Thus it is seen that the area generated by the motion of the rod can be measured by the roll of the wheel; it remains to show how any given area can be generated by the rod. Let the rod move in any manner but return to its original position. Q and T then describe closed curves. Such motion may be called cyclical. Here the theorem holds:—If a rod QT performs a cyclical motion, then the area generated equals the difference of the areas enclosed by the paths of T and Q respectively. The truth of this proposition will be seen from a figure. In fig. 11 different positions of the moving rod QT have been marked, and its motion can be easily followed. It will be seen that every part of the area TT′BB′ will be passed over once and always by a forward motion of the rod, whereby the wheel will increase its roll. The area AA′QQ′ will also be swept over once, but with a backward roll; it must therefore be counted as negative. The area between the curves is passed over twice, once with a forward and once with a backward roll; it therefore counts once positive and once negative; hence not at all. In more complicated figures it may happen that the area within one of the curves, say TT′BB′, is passed over several times, but then it will be passed over once more in the forward direction than in the backward one, and thus the theorem will still hold.

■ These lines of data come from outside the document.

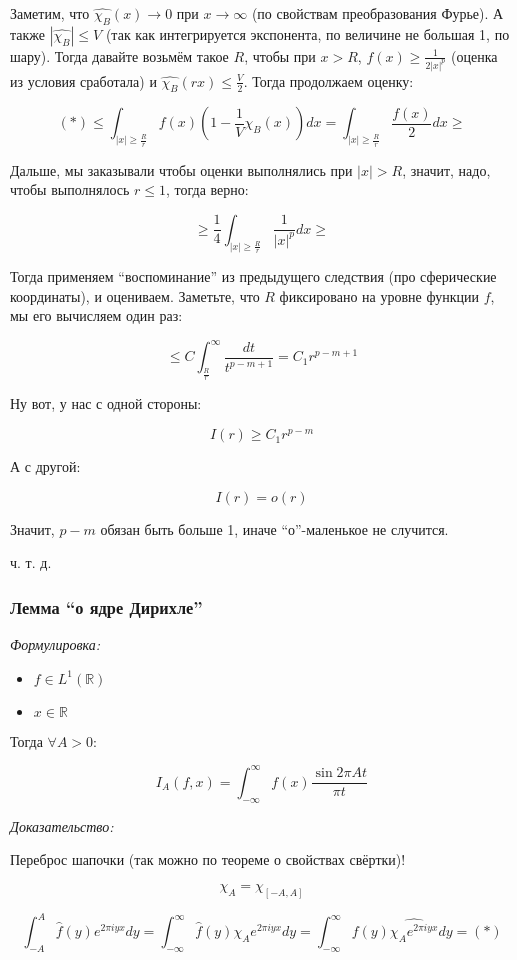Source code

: \documentclass{article}
\begin{document}
Заметим, что $\widehat{\chi_B}(x) \rightarrow 0$ при $x \rightarrow \infty$ (по свойствам преобразования Фурье). А также $|\widehat{\chi_B}| \le V$ (так как интегрируется экспонента, по величине не большая 1, по шару). Тогда давайте возьмём такое $R$, чтобы при $x > R$, $f(x) \ge \frac{1}{2|x|^p}$ (оценка из условия сработала) и $\widehat{\chi_B}(rx) \le \frac{V}{2}$. Тогда продолжаем оценку:

\[(*) \le \int_{|x| \ge \frac{R}{r}} f(x)\left(1 - \frac{1}{V}\widehat{\chi_B}(x)\right)dx = \int_{|x| \ge \frac{R}{r}} \frac{f(x)}{2}dx \ge \]

Дальше, мы заказывали чтобы оценки выполнялись при $|x| > R$, значит, надо, чтобы выполнялось $r \le 1$, тогда верно:

\[\ge \frac{1}{4} \int_{|x| \ge \frac{R}{r}} \frac{1}{|x|^p} dx \ge \]

Тогда применяем ``воспоминание'' из предыдущего следствия (про сферические координаты), и оцениваем. Заметьте, что $R$ фиксировано на уровне функции $f$, мы его вычисляем один раз:

\[\le C \int_{\frac{R}{r}}^{\infty} \frac{dt}{t^{p - m + 1}} = C_1 r^{ p - m + 1}\]

Ну вот, у нас с одной стороны:

\[I(r) \ge C_1 r^{p - m}\]

А с другой:

\[I(r) = o(r)\]

Значит, $p - m$ обязан быть больше 1, иначе ``о''-маленькое не случится.

ч. т. д. 
\subsubsection{Лемма ``о ядре Дирихле''}
\textit{Формулировка:}

\begin{itemize}
    \item $f \in L^1(\mathbb{R})$
    \item $x \in \mathbb{R}$
\end{itemize}

Тогда $\forall A > 0$:

\[I_A(f, x) = \int_{-\infty}^{\infty}f(x)\frac{\sin 2\pi A t}{\pi t}\]

\textit{Доказательство:}

Переброс шапочки (так можно по теореме о свойствах свёртки)!

\[\chi_A = \chi_{[-A, A]}\]

\[\int_{-A}^{A} \hat{f}(y)e^{2\pi i y x}dy = \int_{-\infty}^{\infty} \hat{f}(y)\chi_Ae^{2\pi i y x}dy = \int_{-\infty}^{\infty} f(y)\widehat{\chi_Ae^{2\pi i y x}}dy = (*)\]
\end{document}
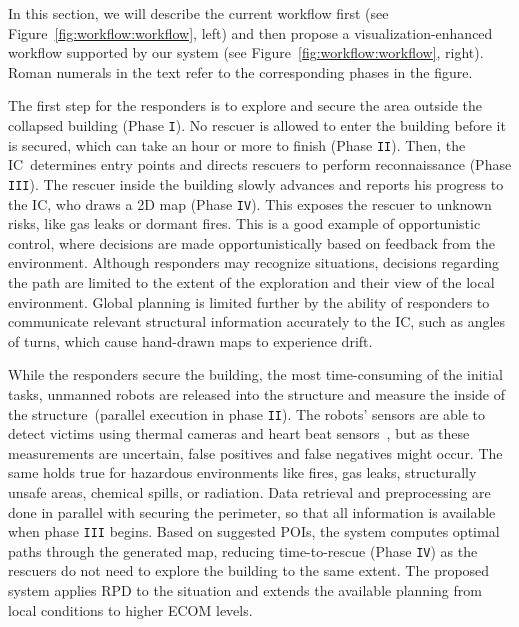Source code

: \documentclass{egpubl}
\def\IC{IC}
\begin{document}
In this section, we will describe the current workflow first (see Figure~\ref{fig:workflow:workflow}, left) and then propose a visualization-enhanced workflow supported by our system (see Figure~\ref{fig:workflow:workflow}, right). Roman numerals in the text refer to the corresponding phases in the figure.

 The first step for the responders is to explore and secure the area outside the collapsed building (Phase \texttt{I}). No rescuer is allowed to enter the building before it is secured, which can take an hour or more to finish (Phase \texttt{II}). Then, the \IC\ determines entry points and directs rescuers to perform reconnaissance (Phase \texttt{III}). The rescuer inside the building slowly advances and reports his progress to the \IC, who draws a 2D map (Phase \texttt{IV}). This exposes the rescuer to unknown risks, like gas leaks or dormant fires. This is a good example of opportunistic control, where decisions are made opportunistically based on feedback from the environment. Although responders may recognize situations, decisions regarding the path are limited to the extent of the exploration and their view of the local environment. Global planning is limited further by the ability of responders to communicate relevant structural information accurately to the \IC, such as angles of turns, which cause hand-drawn maps to experience drift.

 While the responders secure the building, the most time-consuming of the initial tasks, unmanned robots are released into the structure and measure the inside of the structure~(parallel execution in phase \texttt{II}). The robots' sensors are able to detect victims using thermal cameras and heart beat sensors~\cite{6027084}, but as these measurements are uncertain, false positives and false negatives might occur. The same holds true for hazardous environments like fires, gas leaks, structurally unsafe areas, chemical spills, or radiation. Data retrieval and preprocessing are done in parallel with securing the perimeter, so that all information is available when phase \texttt{III} begins. Based on suggested POIs, the system computes optimal paths through the generated map, reducing time-to-rescue (Phase \texttt{IV}) as the rescuers do not need to explore the building to the same extent. The proposed system applies RPD to the situation and extends the available planning from local conditions to higher ECOM levels.
\end{document}

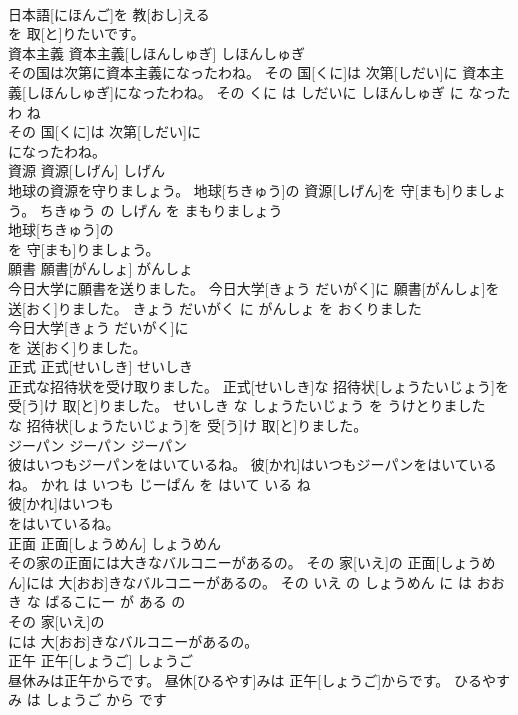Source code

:\documentclass[8pt]{extreport}
\begin{document}
\begin{CJK}{UTF8}{min}
\\	日本語[にほんご]を 教[おし]える
\\	を 取[と]りたいです。			
\\	資本主義	資本主義[しほんしゅぎ]	しほんしゅぎ	
\\	その国は次第に資本主義になったわね。	その 国[くに]は 次第[しだい]に 資本主義[しほんしゅぎ]になったわね。	その くに は しだいに しほんしゅぎ に なった わ ね	
\\	その 国[くに]は 次第[しだい]に
\\	になったわね。			
\\	資源	資源[しげん]	しげん	
\\	地球の資源を守りましょう。	地球[ちきゅう]の 資源[しげん]を 守[まも]りましょう。	ちきゅう の しげん を まもりましょう	
\\	地球[ちきゅう]の
\\	を 守[まも]りましょう。			
\\	願書	願書[がんしょ]	がんしょ	
\\	今日大学に願書を送りました。	今日大学[きょう だいがく]に 願書[がんしょ]を 送[おく]りました。	きょう だいがく に がんしょ を おくりました	
\\	今日大学[きょう だいがく]に
\\	を 送[おく]りました。			
\\	正式	正式[せいしき]	せいしき	
\\	正式な招待状を受け取りました。	正式[せいしき]な 招待状[しょうたいじょう]を 受[う]け 取[と]りました。	せいしき な しょうたいじょう を うけとりました	
\\	な 招待状[しょうたいじょう]を 受[う]け 取[と]りました。			
\\	ジーパン	ジーパン	ジーパン	
\\	彼はいつもジーパンをはいているね。	彼[かれ]はいつもジーパンをはいているね。	かれ は いつも じーぱん を はいて いる ね	
\\	彼[かれ]はいつも
\\	をはいているね。			
\\	正面	正面[しょうめん]	しょうめん	
\\	その家の正面には大きなバルコニーがあるの。	その 家[いえ]の 正面[しょうめん]には 大[おお]きなバルコニーがあるの。	その いえ の しょうめん に は おおき な ばるこにー が ある の	
\\	その 家[いえ]の
\\	には 大[おお]きなバルコニーがあるの。			
\\	正午	正午[しょうご]	しょうご	
\\	昼休みは正午からです。	昼休[ひるやす]みは 正午[しょうご]からです。	ひるやすみ は しょうご から です	

\end{CJK}
\end{document}
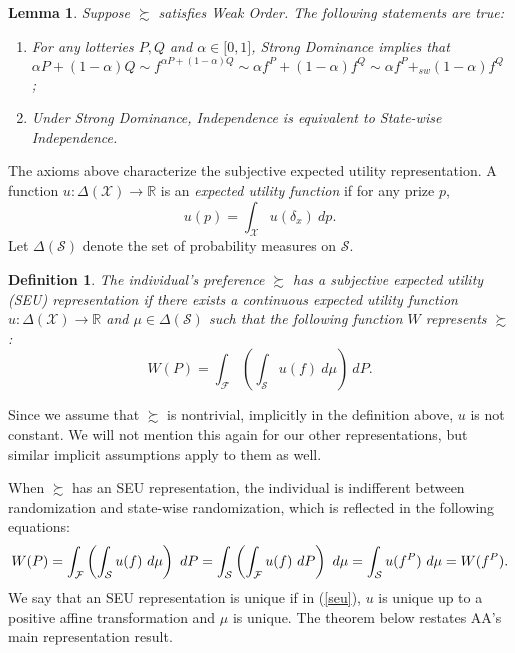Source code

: \documentclass[12pt, notitlepage]{article}
\newtheorem{definition}{Definition}
\newtheorem{lemma}{Lemma}
\begin{document}
\begin{lemma}
\label{triangle}Suppose $\succsim $ satisfies Weak Order. The following
statements are true:

\begin{enumerate}
\item For any lotteries $P,Q$ and $\alpha \in \lbrack 0,1]$, Strong
Dominance implies that $\alpha P+(1-\alpha )Q\sim f^{\alpha P+(1-\alpha
)Q}\sim \alpha f^{P}+(1-\alpha )f^{Q}\sim \alpha f^{P}+_{sw}(1-\alpha )f^{Q}$%
;

\item Under Strong Dominance, Independence is equivalent to State-wise
Independence.
\end{enumerate}
\end{lemma}

The axioms above characterize the subjective expected utility
representation. A function $u:\Delta (\mathcal{X})\rightarrow \mathbb{R}$ is
an \textit{expected utility function} if for any prize $p$,%
\begin{equation*}
u(p)=\int_{\mathcal{X}}u(\delta _{x})~dp.
\end{equation*}%
Let $\Delta (\mathcal{S})$ denote the set of probability measures on $%
\mathcal{S}$.

\begin{definition}
The individual's preference $\succsim $ has a \textit{subjective expected
utility} (SEU) representation if there exists a continuous expected utility
function $u:\Delta (\mathcal{X})\rightarrow \mathbb{R}$ and $\mu \in \Delta (%
\mathcal{S})$ such that the following function $W$ represents $\succsim $:%
\begin{equation}
W(P)=\int_{\mathcal{F}}\left( \int_{\mathcal{S}}u(f)~d\mu \right) ~dP.
\label{seu}
\end{equation}
\end{definition}

Since we assume that $\succsim $ is nontrivial, implicitly in the definition
above, $u$ is not constant. We will not mention this again for our other
representations, but similar implicit assumptions apply to them as well.

When $\succsim $ has an SEU representation, the individual is indifferent
between randomization and state-wise randomization, which is reflected in
the following equations:%
\begin{equation*}
W(P)=\int_{\mathcal{F}}\left( \int_{\mathcal{S}}u(f)~d\mu \right) ~dP=\int_{%
\mathcal{S}}\left( \int_{\mathcal{F}}u(f)~dP\right) ~d\mu =\int_{\mathcal{S}%
}u(f^{P})~d\mu =W(f^{P}).
\end{equation*}%
We say that an SEU representation is unique if in (\ref{seu}), $u$ is unique
up to a positive affine transformation and $\mu $ is unique. The theorem
below restates AA's main representation result.
\end{document}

To use Amsler's planimeter, place the pole O on the paper outside the figure to be measured. Then the area generated by QT is that of the figure, because the point Q moves on an arc of a circle to and fro enclosing no area. At the same time the rod comes back without making a complete rotation. We have therefore in formula (1), α = 0; and hence

P = lw,

which is read off. But if the area is too large the pole O may be placed within the area. The rod describes the area between the boundary of the figure and the circle with radius r = OQ, whilst the rod turns once completely round, making α = 2π. The area measured by the wheel is by formula (1), lw + (½l²-lc) 2π.

To this the area of the circle πr² must be added, so that now

P = lw + (½l²-lc)2π + πr²,

or

P = lw + C,